SUPPLIED MATERIAL
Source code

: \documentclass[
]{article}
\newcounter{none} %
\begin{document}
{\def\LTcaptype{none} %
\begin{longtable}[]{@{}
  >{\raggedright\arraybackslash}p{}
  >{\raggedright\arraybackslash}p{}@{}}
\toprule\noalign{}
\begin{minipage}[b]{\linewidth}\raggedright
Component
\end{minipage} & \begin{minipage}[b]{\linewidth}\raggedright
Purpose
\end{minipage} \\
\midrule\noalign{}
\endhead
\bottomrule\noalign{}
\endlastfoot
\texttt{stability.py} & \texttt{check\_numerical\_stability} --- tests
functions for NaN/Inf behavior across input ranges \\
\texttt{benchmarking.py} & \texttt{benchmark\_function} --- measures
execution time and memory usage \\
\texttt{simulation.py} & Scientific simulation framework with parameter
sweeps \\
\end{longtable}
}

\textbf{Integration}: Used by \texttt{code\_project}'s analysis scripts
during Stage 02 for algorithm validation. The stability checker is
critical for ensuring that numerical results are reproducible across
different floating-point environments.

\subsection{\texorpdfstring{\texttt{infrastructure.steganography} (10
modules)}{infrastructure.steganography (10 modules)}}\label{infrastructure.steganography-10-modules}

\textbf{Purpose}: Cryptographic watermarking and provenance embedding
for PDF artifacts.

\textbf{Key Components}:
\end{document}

EXERCISE PROMPT
Using the records above, find and show each line with the string "infrastructure".

RESPONSE BOX
\subsection{\texorpdfstring{\texttt{infrastructure.steganography} (10
modules)}{infrastructure.steganography (10 modules)}}\label{infrastructure.steganography-10-modules}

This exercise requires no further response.